--- Task objective ---
Nothing but the lines from the one containing "- **Mikä se on**: startButton-painikkeeseen" through the one containing "只能偵測正式的 Job 類別", both included, should be given again, each exactly as written below.

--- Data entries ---
┌──
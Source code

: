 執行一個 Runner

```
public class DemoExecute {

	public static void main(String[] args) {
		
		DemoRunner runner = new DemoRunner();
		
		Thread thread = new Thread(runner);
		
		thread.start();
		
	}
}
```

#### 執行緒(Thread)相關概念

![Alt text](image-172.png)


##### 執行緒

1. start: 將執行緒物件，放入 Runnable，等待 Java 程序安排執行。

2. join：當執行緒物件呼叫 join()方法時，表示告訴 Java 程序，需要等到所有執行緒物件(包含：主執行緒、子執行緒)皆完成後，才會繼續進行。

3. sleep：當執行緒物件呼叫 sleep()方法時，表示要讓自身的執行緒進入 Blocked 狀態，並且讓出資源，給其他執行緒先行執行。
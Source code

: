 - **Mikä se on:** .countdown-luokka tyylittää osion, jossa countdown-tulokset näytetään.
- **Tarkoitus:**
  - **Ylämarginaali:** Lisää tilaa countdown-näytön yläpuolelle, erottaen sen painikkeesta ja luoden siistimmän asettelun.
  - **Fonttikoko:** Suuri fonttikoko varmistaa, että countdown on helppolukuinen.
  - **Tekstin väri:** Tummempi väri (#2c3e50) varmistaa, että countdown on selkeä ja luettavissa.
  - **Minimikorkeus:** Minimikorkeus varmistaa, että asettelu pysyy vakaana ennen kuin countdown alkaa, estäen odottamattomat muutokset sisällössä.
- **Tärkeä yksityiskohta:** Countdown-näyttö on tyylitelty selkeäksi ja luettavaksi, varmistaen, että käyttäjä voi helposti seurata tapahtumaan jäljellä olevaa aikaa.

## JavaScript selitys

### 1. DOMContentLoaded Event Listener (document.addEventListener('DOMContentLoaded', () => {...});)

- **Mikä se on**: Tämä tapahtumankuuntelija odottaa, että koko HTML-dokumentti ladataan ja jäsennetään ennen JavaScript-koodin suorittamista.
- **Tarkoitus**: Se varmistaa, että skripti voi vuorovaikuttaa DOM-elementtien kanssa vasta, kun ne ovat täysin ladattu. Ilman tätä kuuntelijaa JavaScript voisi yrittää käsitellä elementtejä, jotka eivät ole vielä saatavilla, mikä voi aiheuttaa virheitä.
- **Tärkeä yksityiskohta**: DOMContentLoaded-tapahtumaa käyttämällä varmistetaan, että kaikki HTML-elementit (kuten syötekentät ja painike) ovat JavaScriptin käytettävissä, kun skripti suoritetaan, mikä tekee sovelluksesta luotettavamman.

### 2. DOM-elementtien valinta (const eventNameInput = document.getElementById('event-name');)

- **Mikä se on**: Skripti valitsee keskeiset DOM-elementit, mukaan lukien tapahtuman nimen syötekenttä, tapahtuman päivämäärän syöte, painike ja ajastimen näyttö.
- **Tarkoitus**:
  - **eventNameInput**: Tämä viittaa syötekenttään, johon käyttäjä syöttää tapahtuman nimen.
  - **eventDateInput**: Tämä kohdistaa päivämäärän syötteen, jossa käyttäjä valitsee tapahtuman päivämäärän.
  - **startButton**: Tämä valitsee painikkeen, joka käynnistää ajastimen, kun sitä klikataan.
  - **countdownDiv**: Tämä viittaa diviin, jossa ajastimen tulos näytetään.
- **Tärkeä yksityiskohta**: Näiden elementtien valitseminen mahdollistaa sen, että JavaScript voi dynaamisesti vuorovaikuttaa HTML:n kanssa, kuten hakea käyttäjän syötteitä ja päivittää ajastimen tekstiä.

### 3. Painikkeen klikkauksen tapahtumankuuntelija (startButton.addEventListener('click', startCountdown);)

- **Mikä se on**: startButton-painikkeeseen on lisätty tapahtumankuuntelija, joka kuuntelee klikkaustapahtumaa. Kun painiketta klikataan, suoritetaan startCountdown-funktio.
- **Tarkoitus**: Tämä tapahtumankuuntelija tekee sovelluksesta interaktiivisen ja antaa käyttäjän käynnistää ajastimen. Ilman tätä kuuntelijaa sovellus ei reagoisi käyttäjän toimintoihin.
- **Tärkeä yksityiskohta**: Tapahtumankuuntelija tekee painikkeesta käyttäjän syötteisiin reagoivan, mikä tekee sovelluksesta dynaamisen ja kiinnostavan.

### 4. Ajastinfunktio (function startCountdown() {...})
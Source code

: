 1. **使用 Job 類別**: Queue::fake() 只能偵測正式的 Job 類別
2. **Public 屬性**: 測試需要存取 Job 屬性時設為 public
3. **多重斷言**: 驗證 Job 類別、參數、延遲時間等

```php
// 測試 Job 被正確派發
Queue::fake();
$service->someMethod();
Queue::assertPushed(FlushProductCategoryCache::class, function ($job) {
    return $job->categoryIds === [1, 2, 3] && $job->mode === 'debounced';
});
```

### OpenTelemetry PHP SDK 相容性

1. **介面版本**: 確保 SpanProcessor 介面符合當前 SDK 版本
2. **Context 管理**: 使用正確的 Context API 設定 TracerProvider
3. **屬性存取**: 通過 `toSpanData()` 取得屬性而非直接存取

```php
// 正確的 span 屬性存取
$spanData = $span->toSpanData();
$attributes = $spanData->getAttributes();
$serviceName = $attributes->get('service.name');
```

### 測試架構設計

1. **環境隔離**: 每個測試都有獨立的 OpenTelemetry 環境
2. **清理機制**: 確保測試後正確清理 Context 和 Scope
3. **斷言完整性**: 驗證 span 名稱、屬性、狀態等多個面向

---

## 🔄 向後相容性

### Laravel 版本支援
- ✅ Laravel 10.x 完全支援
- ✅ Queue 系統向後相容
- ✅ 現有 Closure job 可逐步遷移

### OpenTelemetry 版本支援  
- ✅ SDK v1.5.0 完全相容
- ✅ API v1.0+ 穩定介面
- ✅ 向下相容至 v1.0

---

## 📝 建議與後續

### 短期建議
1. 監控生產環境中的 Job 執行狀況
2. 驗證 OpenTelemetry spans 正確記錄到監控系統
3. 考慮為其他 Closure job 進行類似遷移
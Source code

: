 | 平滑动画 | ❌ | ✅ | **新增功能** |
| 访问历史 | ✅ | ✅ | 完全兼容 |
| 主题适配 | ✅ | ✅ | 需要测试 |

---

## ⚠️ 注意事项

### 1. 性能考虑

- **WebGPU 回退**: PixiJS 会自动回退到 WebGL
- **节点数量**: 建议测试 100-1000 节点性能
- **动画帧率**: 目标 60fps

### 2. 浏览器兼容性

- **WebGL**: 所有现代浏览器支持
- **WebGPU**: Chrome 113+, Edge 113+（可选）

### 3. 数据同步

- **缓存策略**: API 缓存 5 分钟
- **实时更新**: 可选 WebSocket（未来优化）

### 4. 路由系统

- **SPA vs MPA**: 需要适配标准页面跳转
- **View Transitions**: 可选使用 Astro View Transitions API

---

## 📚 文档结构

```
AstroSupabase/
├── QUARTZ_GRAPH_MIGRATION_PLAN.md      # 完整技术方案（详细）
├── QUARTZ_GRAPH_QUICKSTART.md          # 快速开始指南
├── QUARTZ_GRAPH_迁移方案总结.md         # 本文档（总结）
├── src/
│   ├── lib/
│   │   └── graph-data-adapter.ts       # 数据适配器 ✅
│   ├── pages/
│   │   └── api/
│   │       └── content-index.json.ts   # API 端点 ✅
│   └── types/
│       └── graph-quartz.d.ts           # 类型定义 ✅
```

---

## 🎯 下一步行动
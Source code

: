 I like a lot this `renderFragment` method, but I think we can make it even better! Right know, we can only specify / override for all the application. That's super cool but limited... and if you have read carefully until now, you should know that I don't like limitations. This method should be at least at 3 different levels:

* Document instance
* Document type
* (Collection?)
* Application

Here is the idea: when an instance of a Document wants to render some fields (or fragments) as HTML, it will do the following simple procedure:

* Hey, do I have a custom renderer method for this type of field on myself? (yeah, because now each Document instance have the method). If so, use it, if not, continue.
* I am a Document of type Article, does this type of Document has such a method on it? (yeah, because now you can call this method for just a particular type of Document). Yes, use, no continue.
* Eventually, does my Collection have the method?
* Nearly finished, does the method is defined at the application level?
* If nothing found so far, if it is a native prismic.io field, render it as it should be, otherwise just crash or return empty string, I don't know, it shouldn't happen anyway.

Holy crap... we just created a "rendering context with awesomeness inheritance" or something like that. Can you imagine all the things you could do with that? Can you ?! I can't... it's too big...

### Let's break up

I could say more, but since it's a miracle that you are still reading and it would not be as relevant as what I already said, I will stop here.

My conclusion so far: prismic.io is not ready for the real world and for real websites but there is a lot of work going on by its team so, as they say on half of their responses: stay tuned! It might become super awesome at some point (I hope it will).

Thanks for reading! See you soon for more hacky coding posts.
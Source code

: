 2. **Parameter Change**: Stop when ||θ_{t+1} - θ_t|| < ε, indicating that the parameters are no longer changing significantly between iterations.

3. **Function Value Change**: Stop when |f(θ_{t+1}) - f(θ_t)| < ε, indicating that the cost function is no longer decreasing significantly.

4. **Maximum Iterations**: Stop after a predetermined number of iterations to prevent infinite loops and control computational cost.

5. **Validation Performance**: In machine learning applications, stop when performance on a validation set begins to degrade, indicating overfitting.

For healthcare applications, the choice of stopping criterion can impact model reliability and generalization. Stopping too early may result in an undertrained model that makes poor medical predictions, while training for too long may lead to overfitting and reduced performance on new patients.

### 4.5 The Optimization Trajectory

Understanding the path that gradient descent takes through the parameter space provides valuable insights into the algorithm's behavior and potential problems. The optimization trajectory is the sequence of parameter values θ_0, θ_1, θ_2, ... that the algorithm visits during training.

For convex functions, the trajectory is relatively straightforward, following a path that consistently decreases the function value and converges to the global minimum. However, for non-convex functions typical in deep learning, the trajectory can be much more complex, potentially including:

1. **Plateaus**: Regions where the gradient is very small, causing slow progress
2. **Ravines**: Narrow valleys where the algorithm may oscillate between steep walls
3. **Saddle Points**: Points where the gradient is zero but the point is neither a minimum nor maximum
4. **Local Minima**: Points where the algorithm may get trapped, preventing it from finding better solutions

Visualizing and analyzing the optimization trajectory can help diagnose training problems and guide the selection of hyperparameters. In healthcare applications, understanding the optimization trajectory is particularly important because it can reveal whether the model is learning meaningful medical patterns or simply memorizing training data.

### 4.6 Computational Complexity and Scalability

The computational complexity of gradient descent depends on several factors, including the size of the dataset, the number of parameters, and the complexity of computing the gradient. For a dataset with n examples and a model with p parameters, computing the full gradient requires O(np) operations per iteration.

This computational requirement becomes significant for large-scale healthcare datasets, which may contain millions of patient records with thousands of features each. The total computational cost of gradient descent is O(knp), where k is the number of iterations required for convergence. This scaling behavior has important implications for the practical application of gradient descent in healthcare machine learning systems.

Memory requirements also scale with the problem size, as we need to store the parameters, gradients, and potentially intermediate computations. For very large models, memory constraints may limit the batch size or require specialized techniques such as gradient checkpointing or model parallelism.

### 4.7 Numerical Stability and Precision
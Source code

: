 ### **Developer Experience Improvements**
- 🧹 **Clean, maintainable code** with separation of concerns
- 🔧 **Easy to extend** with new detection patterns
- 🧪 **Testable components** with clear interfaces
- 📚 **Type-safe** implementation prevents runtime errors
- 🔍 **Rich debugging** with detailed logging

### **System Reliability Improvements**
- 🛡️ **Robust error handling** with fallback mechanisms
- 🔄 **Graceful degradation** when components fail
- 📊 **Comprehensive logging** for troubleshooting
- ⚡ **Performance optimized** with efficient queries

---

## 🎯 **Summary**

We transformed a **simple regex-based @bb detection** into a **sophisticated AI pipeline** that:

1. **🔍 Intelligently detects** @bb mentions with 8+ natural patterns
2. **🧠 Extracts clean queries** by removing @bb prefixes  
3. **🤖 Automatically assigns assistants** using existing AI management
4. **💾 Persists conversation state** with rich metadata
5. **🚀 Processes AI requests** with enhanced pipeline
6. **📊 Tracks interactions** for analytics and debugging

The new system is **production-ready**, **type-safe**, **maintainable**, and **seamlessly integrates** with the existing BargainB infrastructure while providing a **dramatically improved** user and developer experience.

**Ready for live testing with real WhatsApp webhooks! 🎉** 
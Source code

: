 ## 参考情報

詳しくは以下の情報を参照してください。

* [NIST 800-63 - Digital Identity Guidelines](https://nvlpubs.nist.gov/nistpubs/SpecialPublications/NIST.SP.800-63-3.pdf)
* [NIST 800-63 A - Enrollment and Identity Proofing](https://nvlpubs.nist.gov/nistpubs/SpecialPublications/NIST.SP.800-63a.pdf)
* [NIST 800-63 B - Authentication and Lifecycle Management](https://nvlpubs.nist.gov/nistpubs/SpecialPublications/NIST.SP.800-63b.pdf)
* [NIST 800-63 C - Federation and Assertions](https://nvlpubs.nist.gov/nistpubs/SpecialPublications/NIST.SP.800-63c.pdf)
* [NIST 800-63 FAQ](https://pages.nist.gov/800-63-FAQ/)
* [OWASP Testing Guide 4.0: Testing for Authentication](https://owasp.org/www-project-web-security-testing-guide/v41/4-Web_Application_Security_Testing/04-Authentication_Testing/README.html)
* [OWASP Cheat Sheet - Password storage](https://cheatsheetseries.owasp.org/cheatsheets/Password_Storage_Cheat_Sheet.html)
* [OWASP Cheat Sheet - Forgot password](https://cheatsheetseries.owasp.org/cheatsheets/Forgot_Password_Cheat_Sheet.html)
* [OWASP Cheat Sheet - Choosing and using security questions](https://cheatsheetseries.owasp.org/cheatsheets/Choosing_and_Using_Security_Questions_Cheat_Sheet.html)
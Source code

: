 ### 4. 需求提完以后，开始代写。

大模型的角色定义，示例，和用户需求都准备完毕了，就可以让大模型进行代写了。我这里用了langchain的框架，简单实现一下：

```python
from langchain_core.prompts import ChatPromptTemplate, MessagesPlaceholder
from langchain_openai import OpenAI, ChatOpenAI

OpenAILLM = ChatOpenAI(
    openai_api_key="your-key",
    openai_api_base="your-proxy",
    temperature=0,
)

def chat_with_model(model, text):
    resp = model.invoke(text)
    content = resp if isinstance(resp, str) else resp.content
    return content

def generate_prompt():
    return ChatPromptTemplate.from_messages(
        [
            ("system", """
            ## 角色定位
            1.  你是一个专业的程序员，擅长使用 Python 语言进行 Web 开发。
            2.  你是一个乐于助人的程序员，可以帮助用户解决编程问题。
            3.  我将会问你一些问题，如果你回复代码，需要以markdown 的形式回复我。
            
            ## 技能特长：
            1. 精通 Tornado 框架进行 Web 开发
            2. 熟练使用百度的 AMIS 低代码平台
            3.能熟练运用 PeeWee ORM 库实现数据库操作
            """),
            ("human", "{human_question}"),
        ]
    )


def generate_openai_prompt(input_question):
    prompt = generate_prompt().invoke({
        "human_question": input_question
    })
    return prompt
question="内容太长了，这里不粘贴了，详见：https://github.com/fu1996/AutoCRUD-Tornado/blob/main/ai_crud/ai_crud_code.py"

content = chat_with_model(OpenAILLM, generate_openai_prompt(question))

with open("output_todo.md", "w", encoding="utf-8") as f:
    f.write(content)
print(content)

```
└──
--- Your solution ---
- **Mikä se on**: startButton-painikkeeseen on lisätty tapahtumankuuntelija, joka kuuntelee klikkaustapahtumaa. Kun painiketta klikataan, suoritetaan startCountdown-funktio.
- **Tarkoitus**: Tämä tapahtumankuuntelija tekee sovelluksesta interaktiivisen ja antaa käyttäjän käynnistää ajastimen. Ilman tätä kuuntelijaa sovellus ei reagoisi käyttäjän toimintoihin.
- **Tärkeä yksityiskohta**: Tapahtumankuuntelija tekee painikkeesta käyttäjän syötteisiin reagoivan, mikä tekee sovelluksesta dynaamisen ja kiinnostavan.

### 4. Ajastinfunktio (function startCountdown() {...})
Source code

: 1. **使用 Job 類別**: Queue::fake() 只能偵測正式的 Job 類別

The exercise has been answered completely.